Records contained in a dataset
+ + +

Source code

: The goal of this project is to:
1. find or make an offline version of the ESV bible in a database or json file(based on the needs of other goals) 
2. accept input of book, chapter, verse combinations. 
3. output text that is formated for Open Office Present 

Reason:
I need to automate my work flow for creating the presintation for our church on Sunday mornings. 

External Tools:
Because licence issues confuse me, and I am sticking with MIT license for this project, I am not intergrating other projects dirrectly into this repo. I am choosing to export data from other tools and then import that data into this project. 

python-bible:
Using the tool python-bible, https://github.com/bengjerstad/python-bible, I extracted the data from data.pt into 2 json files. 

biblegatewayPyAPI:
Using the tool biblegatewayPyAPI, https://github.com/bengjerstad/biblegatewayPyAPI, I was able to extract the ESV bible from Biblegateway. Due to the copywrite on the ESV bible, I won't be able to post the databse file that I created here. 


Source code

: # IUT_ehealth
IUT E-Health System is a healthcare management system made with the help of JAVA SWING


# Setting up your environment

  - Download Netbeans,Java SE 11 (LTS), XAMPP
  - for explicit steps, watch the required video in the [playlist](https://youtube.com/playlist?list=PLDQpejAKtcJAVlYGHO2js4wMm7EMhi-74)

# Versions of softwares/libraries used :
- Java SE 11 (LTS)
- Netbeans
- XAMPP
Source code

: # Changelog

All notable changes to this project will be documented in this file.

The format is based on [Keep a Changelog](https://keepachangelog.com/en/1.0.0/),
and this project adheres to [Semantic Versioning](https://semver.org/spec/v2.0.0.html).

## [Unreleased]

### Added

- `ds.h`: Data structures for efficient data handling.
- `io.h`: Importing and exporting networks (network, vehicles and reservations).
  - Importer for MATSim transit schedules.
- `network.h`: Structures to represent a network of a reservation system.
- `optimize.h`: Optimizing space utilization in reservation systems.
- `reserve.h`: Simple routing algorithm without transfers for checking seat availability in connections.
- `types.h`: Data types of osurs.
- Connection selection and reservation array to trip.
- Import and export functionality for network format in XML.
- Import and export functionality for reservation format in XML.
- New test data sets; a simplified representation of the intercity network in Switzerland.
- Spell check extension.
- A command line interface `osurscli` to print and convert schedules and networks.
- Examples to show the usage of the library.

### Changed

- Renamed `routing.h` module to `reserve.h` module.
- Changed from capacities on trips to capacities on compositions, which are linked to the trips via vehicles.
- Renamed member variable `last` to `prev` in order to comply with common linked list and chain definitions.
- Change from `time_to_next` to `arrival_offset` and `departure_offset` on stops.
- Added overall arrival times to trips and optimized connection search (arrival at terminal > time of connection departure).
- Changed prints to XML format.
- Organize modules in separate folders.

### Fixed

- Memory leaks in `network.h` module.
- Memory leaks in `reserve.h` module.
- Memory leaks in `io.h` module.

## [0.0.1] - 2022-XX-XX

+ + +

▸ **Task statement**
Taking the entries above, write out exactly the lines starting with the line containing "- Examples to show the usage of the library." and going on through the line containing "- Renamed member", both included, and nothing else.

▸ **Output of the exercise**
- Examples to show the usage of the library.

### Changed

- Renamed `routing.h` module to `reserve.h` module.
- Changed from capacities on trips to capacities on compositions, which are linked to the trips via vehicles.
- Renamed member variable `last` to `prev` in order to comply with common linked list and chain definitions.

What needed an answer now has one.